Wed, 2013-04-17 13:09 | 
Summary of thesis:
T regulatory cells (Treg) play a central role in the network of central and peripheral mechanisms of tolerance participating in the maintainance of the homeostasis of the organism [1]. Several subsets of Treg have been described with at least two major subsets: naturally occurring Tregs (nTreg), characterized by the constitutive expression of the transcription factor FOXP3, and exerting their action via cell contact, and inducible Tregs (iTreg) acting through the release of cytokines, such as IL-10 (TR1 ) and TGF-b1 (Th3) [2,3]. It has been suggested that their accumulation is responsible for the inability to eliminate pathogens and the subsequent chronicity of infections [4]. However, animal studies have shown that the absence of these populations may be the cause uncontrolled immune responses and autoimmune destructive inflammation of the tissues [5]. Recently, in our laboratory by studying a human model of chronic inflammation, specifically, chronic viral hepatitis / cirrhosis (B and C), we observed mobilization of nTregs in the liver (characterized by a dramatic increase of FOXP3 expression), which follows a certain pattern, depending upon the inflammatory stage and the expression of apoptosis mediators (Fas, FasL, TRAIL, and caspases) [6]. These data could be integrated into a single operating model of nTregs, relative to the tissue damage due to inflammation caused by excessive apoptosis. According to this model, acute or chronic tissue damage, regardless of etiology, causes increased apoptosis of the tissue, which leads to increased phagocytosis and antigen presentation of autoantigens. Consequent accumulation nTreg aims to prevent possible catastrophic autoimmunity in affected tissue from autoreactive T cell-clones.
The aim of this thesis will be to prove the correctness of the above model. Specifically,
1. Will study the molecules and intracellular pathways of apoptosis and autophagy which become activated during the inflammation, relative to the possible accumulation of regulatory cells, defining their type (nTregs, iTregs/Tr1, Th3).

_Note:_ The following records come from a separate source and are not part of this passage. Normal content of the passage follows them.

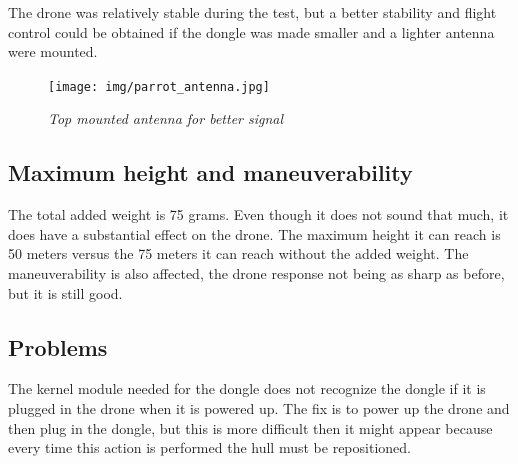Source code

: The drone was relatively stable during the test, but a better stability and flight control could be obtained if the dongle was made smaller and a lighter antenna were mounted.


\begin{figure}[ht]
\begin{center}
\texttt{[image: img/parrot\_antenna.jpg]}
\end{center}
\caption{\small \itshape{Top mounted antenna for better signal}}
\end{figure}

\subsection{Maximum height and maneuverability}

The total added weight is 75 grams. Even though it does not sound that much, it does have a substantial effect on the drone. The maximum height it can reach is 50 meters versus the 75 meters it can reach without the added weight. The maneuverability is also affected, the drone response not being as sharp as before, but it is still good.

\subsection{Problems}

The kernel module needed for the dongle does not recognize the dongle if it is plugged in the drone when it is powered up. The fix is to power up the drone and then plug in the dongle, but this is more difficult then it might appear because every time this action is performed the hull must be repositioned.

\clearpage
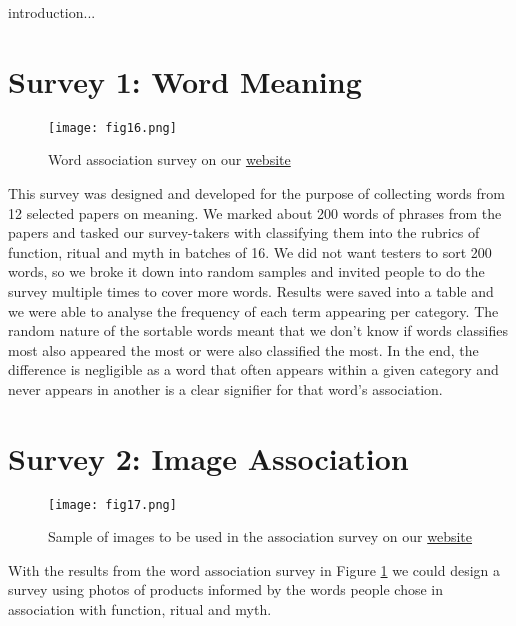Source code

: \documentclass[12pt, usenames, dvipsnames]{report}
\begin{document}
\begin{flushleft}
introduction...


\section{Survey 1: Word Meaning}

\vspace*{1.2em}
\begin{figure}[!htbp]
  \hspace*{-3.666em}
  \texttt{[image: fig16.png]}
  \caption{Word association survey on our \href{https://meaning.pub}{website}}
  \label{fig:figure16}
\end{figure}
\vspace*{1.2em}

This survey was designed and developed for the purpose of collecting words from 12 selected papers on meaning. 
We marked about 200 words of phrases from the papers and tasked our survey-takers with classifying them into the rubrics of function, ritual and myth in batches of 16.
We did not want testers to sort 200 words, so we broke it down into random samples and invited people to do the survey multiple times to cover more words.
Results were saved into a table and we were able to analyse the frequency of each term appearing per category.
The random nature of the sortable words meant that we don't know if words classifies most also appeared the most or were also classified the most.
In the end, the difference is negligible as a word that often appears within a given category and never appears in another is a clear signifier for that word's association.


\section{Survey 2: Image Association}

\vspace*{1.2em}
\begin{figure}[!htbp]
  \hspace*{-3.666em}
  \texttt{[image: fig17.png]}
  \caption{Sample of images to be used in the association survey on our \href{https://meaning.pub}{website}}
  \label{fig:figure17}
\end{figure}
\vspace*{1.2em}

With the results from the word association survey in Figure \ref{fig:figure16} we could design a survey using photos of products informed by the words people chose in association with function, ritual and myth.


\end{flushleft}
\end{document}
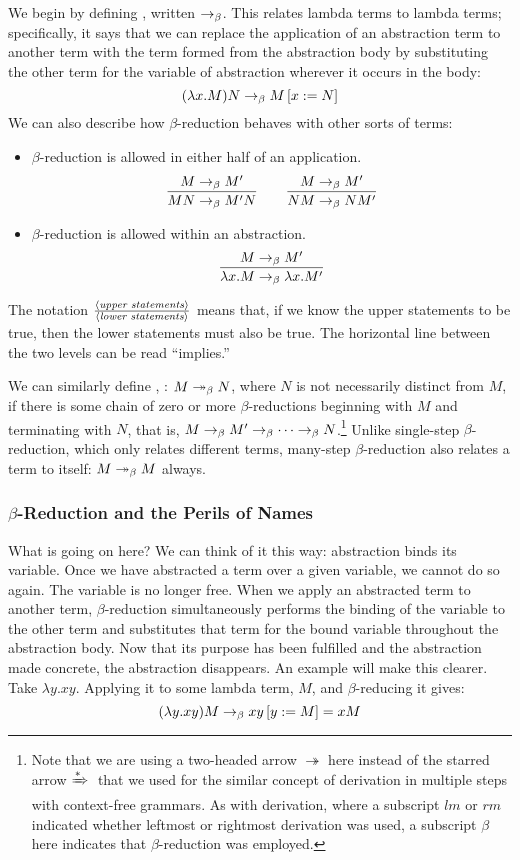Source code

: We begin by defining , written $\betared$. This relates lambda terms to lambda terms; specifically, it says that we can replace the application of an abstraction term to another term with the term formed from the abstraction body by substituting the other term for the variable of abstraction wherever it occurs in the body:
\[
(\lambda x . M) N \betared \replace{x}{N}{M}
\]
We can also describe how $\beta$-reduction behaves with other sorts of terms:
\begin{itemize}
\item $\beta$-reduction is allowed in either half of an application.
\[
\frac{M \betared M\prime}{M N \betared M\prime N}
\qquad
\frac{M \betared M\prime}{N M \betared N M\prime}
\]
\item $\beta$-reduction is allowed within an abstraction.
\[
\frac{M \betared M\prime}{\lambda x.M \betared \lambda x.M\prime}
\]
\end{itemize}
The notation $\frac{\langle\text{\textit{upper statements}}\rangle}{\langle\text{\textit{lower statements}}\rangle}$ means that, if we know the upper statements to be true, then the lower statements must also be true. The horizontal line between the two levels can be read ``implies.''

We can similarly define , \betared[*]: $M \betared[*] N$, where $N$ is not necessarily distinct from $M$, if there is some chain of zero or more $\beta$-reductions beginning with $M$ and terminating with $N$, that is, $M \betared M\prime \betared \dotsb \betared N$.\footnote{Note that we are using a two-headed arrow $\twoheadrightarrow$ here instead of the starred arrow $\derives[*]{}$ that we used for the similar concept of derivation in multiple steps with context-free grammars. As with derivation, where a subscript $lm$ or $rm$ indicated whether leftmost or rightmost derivation was used, a subscript $\beta$ here indicates that $\beta$-reduction was employed.} Unlike single-step $\beta$-reduction, which only relates different terms, many-step $\beta$-reduction also relates a term to itself: $M \betared[*] M$ always.

\subsubsection{\texorpdfstring{$\beta$-Reduction and the Perils of Names}{Beta-Reduction and the Perils of Names}}\label{untyped:nameperils}
What is going on here? We can think of it this way: abstraction binds its variable. Once we have abstracted a term over a given variable, we cannot do so again. The variable is no longer free. When we apply an abstracted term to another term, $\beta$-reduction simultaneously performs the binding of the variable to the other term and substitutes that term for the bound variable throughout the abstraction body. Now that its purpose has been fulfilled and the abstraction made concrete, the abstraction disappears. An example will make this clearer. Take $\lambda y . xy$. Applying it to some lambda term, $M$, and $\beta$-reducing it gives:
\[
(\lambda y . xy) M \betared \replace{y}{M}{xy} = xM
\]

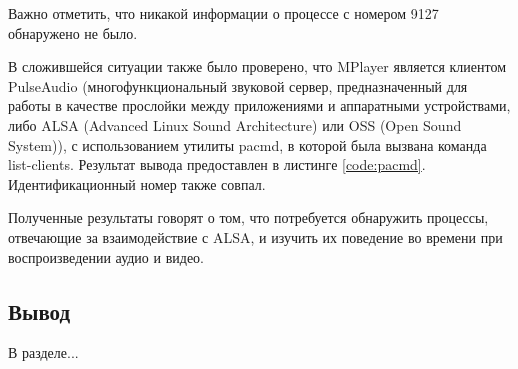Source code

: Важно отметить, что никакой информации о процессе с номером 9127 обнаружено не было.

В сложившейся ситуации также было проверено, что MPlayer является клиентом PulseAudio (многофункциональный звуковой сервер, предназначенный для работы в качестве прослойки между приложениями и аппаратными устройствами, либо ALSA (Advanced Linux Sound Architecture) или OSS (Open Sound System)), с использованием утилиты pacmd, в которой была вызвана команда list-clients. Результат вывода предоставлен в листинге \ref{code:pacmd}. Идентификационный номер также совпал.


Полученные результаты говорят о том, что потребуется обнаружить процессы, отвечающие за взаимодействие с ALSA, и изучить их поведение во времени при воспроизведении аудио и видео.

\subsection*{Вывод}
В разделе...
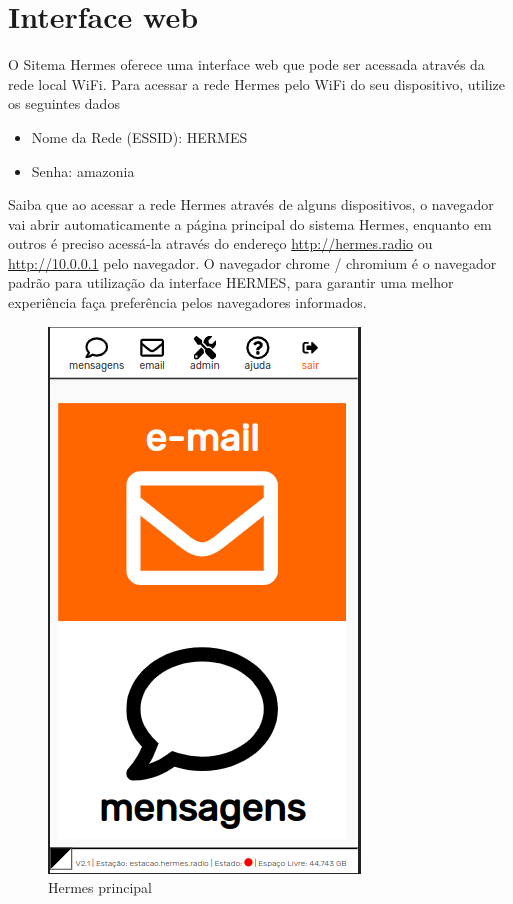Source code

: \documentclass[11pt,a4paper]{article}
\begin{document}
\section{Interface web}

O Sitema Hermes oferece uma interface web que pode ser acessada através da rede local WiFi. Para acessar a rede Hermes pelo WiFi do seu dispositivo, utilize os seguintes dados 
\begin{itemize}
    \item Nome da Rede (ESSID): HERMES
    \item Senha: amazonia
\end{itemize}

Saiba que ao acessar a rede Hermes através de alguns dispositivos, o navegador vai abrir automaticamente a página principal do sistema Hermes, enquanto em outros é preciso acessá-la através do endereço \url{http://hermes.radio} ou \url{http://10.0.0.1} pelo navegador.
\linebreak
\linebreak
O navegador chrome / chromium é o navegador padrão para utilização da interface HERMES, para garantir uma melhor experiência faça preferência pelos navegadores informados.

   \begin{figure}[H]
    \centering
    \includegraphics[width=0.5\columnwidth]{screenshots/frontend/pt_kn/landing.png}
    \caption{Hermes principal}
    \label{fig:interface}
    \end{figure}
\end{document}
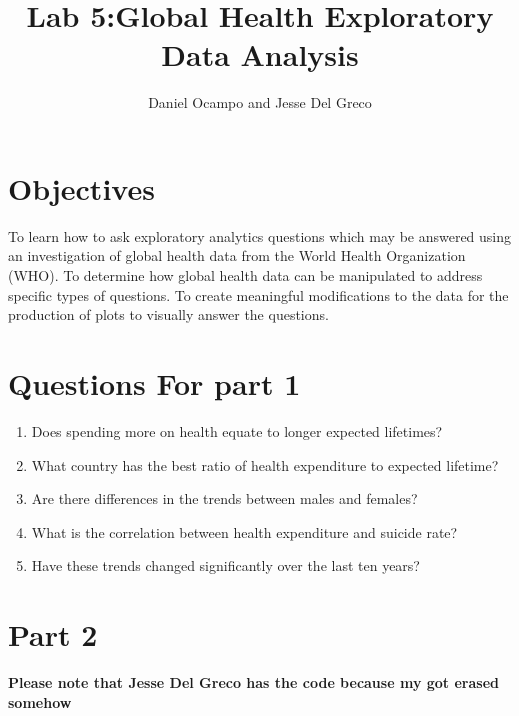 \documentclass[11pt]{article}
\begin{document}
%
\author{Daniel Ocampo and Jesse Del Greco}
\title{Lab 5:Global Health Exploratory Data Analysis}
\maketitle

\section{Objectives}

To learn how to ask exploratory analytics questions which may be answered using an investigation
of global health data from the World Health Organization (WHO). To determine how global health
data can be manipulated to address specific types of questions. To create meaningful modifications
to the data for the production of plots to visually answer the questions.


\section{Questions For part 1}
\begin{enumerate}
    \item Does spending
more on health equate to longer
expected lifetimes?

\item What country has the best ratio of health expenditure to
expected lifetime?
 \item Are there
differences in
the trends between males
and females?
\item What is the
correlation between health
expenditure and suicide rate?

\item Have these trends changed significantly over the last
ten years?



\end{enumerate}

\section{ Part 2}

\large{\textbf{Please note that Jesse Del Greco has the code because my got erased somehow}}
\end{document}
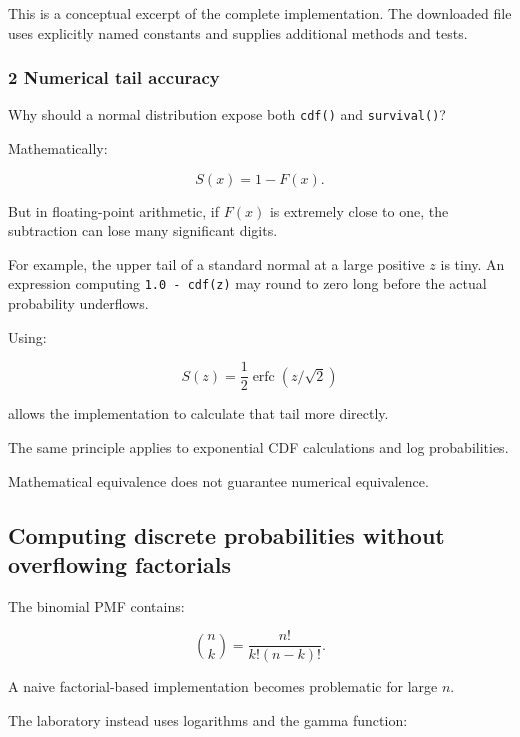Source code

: This is a conceptual excerpt of the complete implementation. The downloaded file uses explicitly named constants and supplies additional methods and tests.

\subsubsection{2 Numerical tail accuracy}\label{02-foundations-ii-ch031-numerical-tail-accuracy}

Why should a normal distribution expose both \texttt{cdf()} and \texttt{survival()}?

Mathematically:

\[
 S(x)=1-F(x).
\]

But in floating-point arithmetic, if \(F(x)\) is extremely close to one, the subtraction can lose many significant digits.

For example, the upper tail of a standard normal at a large positive \(z\) is tiny. An expression computing \texttt{1.0\ -\ cdf(z)} may round to zero long before the actual probability underflows.

Using:

\[
 S(z)=\frac12\operatorname{erfc}(z/\sqrt2)
\]

allows the implementation to calculate that tail more directly.

The same principle applies to exponential CDF calculations and log probabilities.

Mathematical equivalence does not guarantee numerical equivalence.

\subsection{Computing discrete probabilities without overflowing factorials}\label{02-foundations-ii-ch031-computing-discrete-probabilities-without-overflowing-factorials}

The binomial PMF contains:

\[
 \binom nk= \frac{n!}{k!(n-k)!}.
\]

A naive factorial-based implementation becomes problematic for large \(n\).

The laboratory instead uses logarithms and the gamma function:

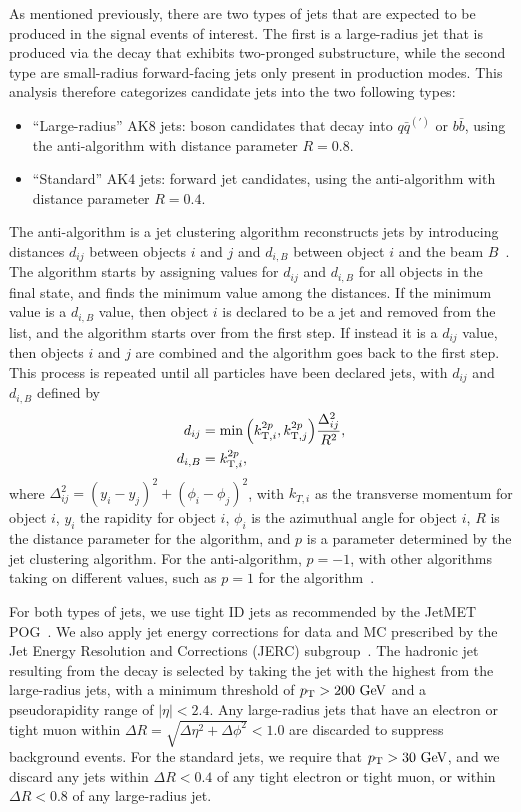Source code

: As mentioned previously, there are two types of jets that are expected to be produced in the signal events of interest.
The first is a large-radius jet that is produced via the \VorH decay that exhibits two-pronged substructure, while the second type are small-radius forward-facing jets only present in \VBF production modes.
This analysis therefore categorizes candidate jets into the two following types:
\begin{itemize}
  \item ``Large-radius'' AK8 jets: \VorH boson candidates that decay into $q\bar{q}^{(\prime)}$ or $b\bar{b}$, using the anti-\kt algorithm with distance parameter $R=0.8$.
  \item ``Standard'' AK4 jets: \VBF forward jet candidates, using the anti-\kt algorithm with distance parameter $R=0.4$.
\end{itemize}

The anti-\kt algorithm is a jet clustering algorithm reconstructs jets by introducing distances $d_{ij}$ between objects $i$ and $j$ and $d_{i,B}$ between object $i$ and the beam $B$~\cite{Cacciari_2008}.
The algorithm starts by assigning values for $d_{ij}$ and $d_{i,B}$ for all objects in the final state, and finds the minimum value among the distances.
If the minimum value is a $d_{i,B}$ value, then object $i$ is declared to be a jet and removed from the list, and the algorithm starts over from the first step.
If instead it is a $d_{ij}$ value, then objects $i$ and $j$ are combined and the algorithm goes back to the first step.
This process is repeated until all particles have been declared jets, with $d_{ij}$ and $d_{i,B}$ defined by
\begin{align}
  d_{ij} &= \min\pqty{k_{\mathrm{T},i}^{2p},k_{\mathrm{T},j}^{2p}}\frac{\Delta_{ij}^2}{R^2},\\
  d_{i,B} &= k_{\mathrm{T},i}^{2p},
\end{align}
where $\Delta_{ij}^2=(y_i-y_j)^2+(\phi_i-\phi_j)^2$, with $k_{T,i}$ as the transverse momentum for object $i$, $y_i$ the rapidity for object $i$, $\phi_i$ is the azimuthual angle for object $i$, $R$ is the distance parameter for the algorithm, and $p$ is a parameter determined by the jet clustering algorithm.
For the anti-\kt algorithm, $p=-1$, with other algorithms taking on different values, such as $p=1$ for the \kt algorithm~\cite{Marzani_2019}.

For both types of jets, we use tight ID jets as recommended by the JetMET POG~\cite{jetID2016,jetID2017,jetID2018}.
We also apply jet energy corrections for data and MC prescribed by the Jet Energy Resolution and Corrections (JERC) subgroup~\cite{JetEnergyScale}.
The hadronic jet resulting from the \VorH decay is selected by taking the jet with the highest \pt from the large-radius jets, with a minimum threshold of $\pt>200\unit{GeV}$ and a pseudorapidity range of $|\eta|<2.4$.
Any large-radius jets that have an electron or tight muon within $\Delta R=\sqrt{\Delta\eta^2+\Delta\phi^2}<1.0$ are discarded to suppress background events.
For the standard jets, we require that $\pt>30\unit{GeV}$, and we discard any jets within $\Delta R<0.4$ of any tight electron or tight muon, or within $\Delta R<0.8$ of any large-radius jet.

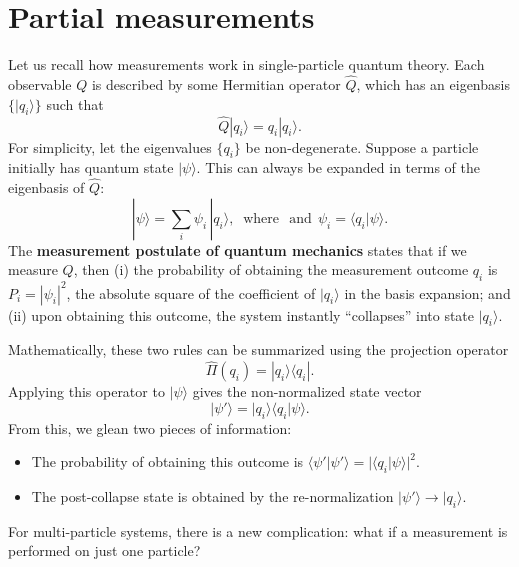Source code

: \documentclass[pra,12pt]{revtex4-2}
\begin{document}
\section{Partial measurements}
\label{sec:partialmeasurements}

Let us recall how measurements work in single-particle quantum theory.
Each observable $Q$ is described by some Hermitian operator $\hat{Q}$,
which has an eigenbasis $\{|q_i\rangle\}$ such that
\begin{equation}
  \hat{Q}|q_i\rangle = q_i |q_i\rangle.
\end{equation}
For simplicity, let the eigenvalues $\{q_i\}$ be non-degenerate.
Suppose a particle initially has quantum state $|\psi\rangle$.  This
can always be expanded in terms of the eigenbasis of $\hat{Q}$:
\begin{equation}
  |\psi\rangle = \sum_i \psi_i\, |q_i\rangle, \;\;\mathrm{where}\;\;\,\textrm{and}\;\, \psi_i = \langle q_i|\psi\rangle.
\end{equation}
The \textbf{measurement postulate of quantum mechanics} states that if
we measure $Q$, then (i) the probability of obtaining the measurement
outcome $q_i$ is $P_i = |\psi_i|^2$, the absolute square of the
coefficient of $|q_i\rangle$ in the basis expansion; and (ii) upon
obtaining this outcome, the system instantly ``collapses'' into state
$|q_i\rangle$.

Mathematically, these two rules can be summarized using the projection
operator
\begin{equation}
  \hat{\Pi}(q_i) = |q_i\rangle\langle q_i|.
\end{equation}
Applying this operator to $|\psi\rangle$ gives the non-normalized
state vector
\begin{equation}
  |\psi'\rangle = |q_i\rangle \langle q_i|\psi\rangle.
\end{equation}
From this, we glean two pieces of information:
\begin{itemize}
\item The probability of obtaining this outcome is
  $\langle\psi'|\psi'\rangle = |\langle q_i|\psi\rangle|^2$.

\item The post-collapse state is obtained by the re-normalization
  $|\psi'\rangle \rightarrow |q_i\rangle$.
\end{itemize}

For multi-particle systems, there is a new complication: what if a
measurement is performed on just one particle?
\end{document}
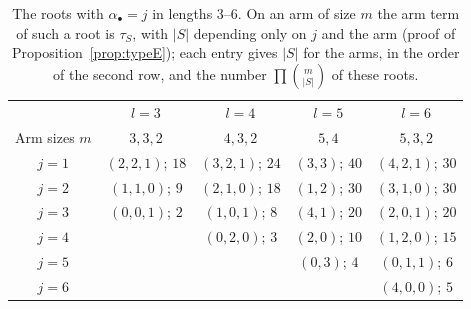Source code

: \documentclass[11pt]{amsart}
\numberwithin{table}{section}
\numberwithin{figure}{section}
\numberwithin{equation}{section}
\theoremstyle{definition}
\theoremstyle{plain}
\newcommand{\bul}{\bullet}
\begin{document}
\begin{table}[ht]
\caption{The roots with $\alpha_\bul = j$ in lengths $3$--$6$. On an arm of size $m$ the arm term of such a root is $\tau_S$, with $|S|$ depending only on $j$ and the arm (proof of Proposition~\ref{prop:typeE}); each entry gives $|S|$ for the arms, in the order of the second row, and the number $\prod \binom{m}{|S|}$ of these roots.}\label{tab:levi}
\begin{tabular}{@{}ccccc@{}}
\toprule
 & $l = 3$ & $l = 4$ & $l = 5$ & $l = 6$ \\
Arm sizes $m$ & $3, 3, 2$ & $4, 3, 2$ & $5, 4$ & $5, 3, 2$ \\
\midrule
$j = 1$ & $(2, 2, 1)$; $18$ & $(3, 2, 1)$; $24$ & $(3, 3)$; $40$ & $(4, 2, 1)$; $30$ \\
$j = 2$ & $(1, 1, 0)$; $9$ & $(2, 1, 0)$; $18$ & $(1, 2)$; $30$ & $(3, 1, 0)$; $30$ \\
$j = 3$ & $(0, 0, 1)$; $2$ & $(1, 0, 1)$; $8$ & $(4, 1)$; $20$ & $(2, 0, 1)$; $20$ \\
$j = 4$ & & $(0, 2, 0)$; $3$ & $(2, 0)$; $10$ & $(1, 2, 0)$; $15$ \\
$j = 5$ & & & $(0, 3)$; $4$ & $(0, 1, 1)$; $6$ \\
$j = 6$ & & & & $(4, 0, 0)$; $5$ \\
\bottomrule
\end{tabular}
\end{table}
\end{document}
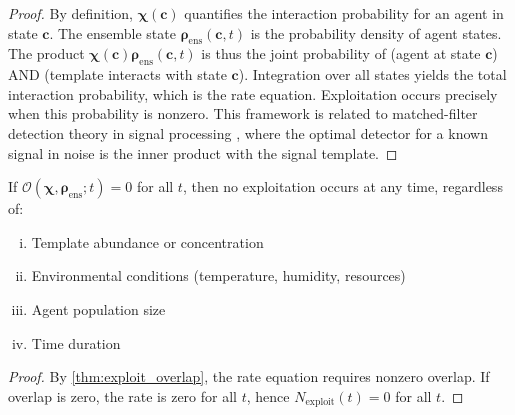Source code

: \documentclass[11pt,twocolumn,a4paper]{article}
\newcommand{\Template}{\boldsymbol{\chi}}
\newcommand{\State}{\boldsymbol{\rho}}
\newcommand{\Overlap}{\mathcal{O}}
\begin{document}
\begin{proof}
By definition, $\Template(\mathbf{c})$ quantifies the interaction probability for an agent in state $\mathbf{c}$. The ensemble state $\State_{\mathrm{ens}}(\mathbf{c}, t)$ is the probability density of agent states. The product $\Template(\mathbf{c}) \State_{\mathrm{ens}}(\mathbf{c}, t)$ is thus the joint probability of (agent at state $\mathbf{c}$) AND (template interacts with state $\mathbf{c}$). Integration over all states yields the total interaction probability, which is the rate equation. Exploitation occurs precisely when this probability is nonzero. This framework is related to matched-filter detection theory in signal processing \cite{neyman1933problem}, where the optimal detector for a known signal in noise is the inner product with the signal template.
\end{proof}

\begin{corollary}
If $\Overlap(\Template, \State_{\mathrm{ens}}; t) = 0$ for all $t$, then no exploitation occurs at any time, regardless of:
\begin{enumerate}[(i)]
\item Template abundance or concentration
\item Environmental conditions (temperature, humidity, resources)
\item Agent population size
\item Time duration
\end{enumerate}
\end{corollary}

\begin{proof}
By \cref{thm:exploit_overlap}, the rate equation requires nonzero overlap. If overlap is zero, the rate is zero for all $t$, hence $N_{\mathrm{exploit}}(t) = 0$ for all $t$.
\end{proof}
\end{document}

2. Will seek for possible variations in the expression of these molecules, depending on the cause of tissue damage
3. Will study the effect of treatment (antiviral therapy in patients with chronic viral, immunosuppressive therapy in patients with autoimmune hepatitis) in the inflammatory process in the liver and thus in the model described above. Especially in patients with chronic viral hepatitis/ cirrhosis has been suggested that the increased presence of nTreg probably justifies the chronicity of infection through repression of specific (against pathogens) immune responses [4]. This study will investigate the role of natural and inducible Treg before and after treatment
4. Will be studied pathways of cytokines that are associated with severe inflammation and fibrosis, as the superfamily of TGF-b (b1,-b2,-b3), activin, epidermal growth factor (EGF), growth factor of connective tissue ( CTGF), the platelet derived growth factor (PDGF) and vascular endothelial growth factor (VEGF)
5. Finally, completing this study, we will try to confirm the correctness of the above hypothesis in other models of human inflammation, such as ulcerative colitis and inflammatory arthritis of the hip due to usage of implants.
References
1. Maloy KJ, Powrie F. Regulatory T cells in the control of immune pathology. Nat Immunol 2001;2:816-22.
2. Miyara M, Sakaguchi S. Natural regulatory T cells: mechanisms of suppression, Trends Mol Med 2007;13:108-116.
3. Jonuleir H, Schmitt E. The regulatory T cell family: Distinct subsets and their interrelations. J Immunol 2003;6322-7.
4. Manigold T, Racanelli V. T-cell regulation by CD4 regulatory T cells during hepatitis B and C virus infections: facts and controversies, Lancet Infect Dis 2007:7:804- 813.
5. Kim JM, et al. Regulatory T cells prevent catastrophic autoimmunity throughout the lifespan of mice. Nat Immunol 2007;8:191-7.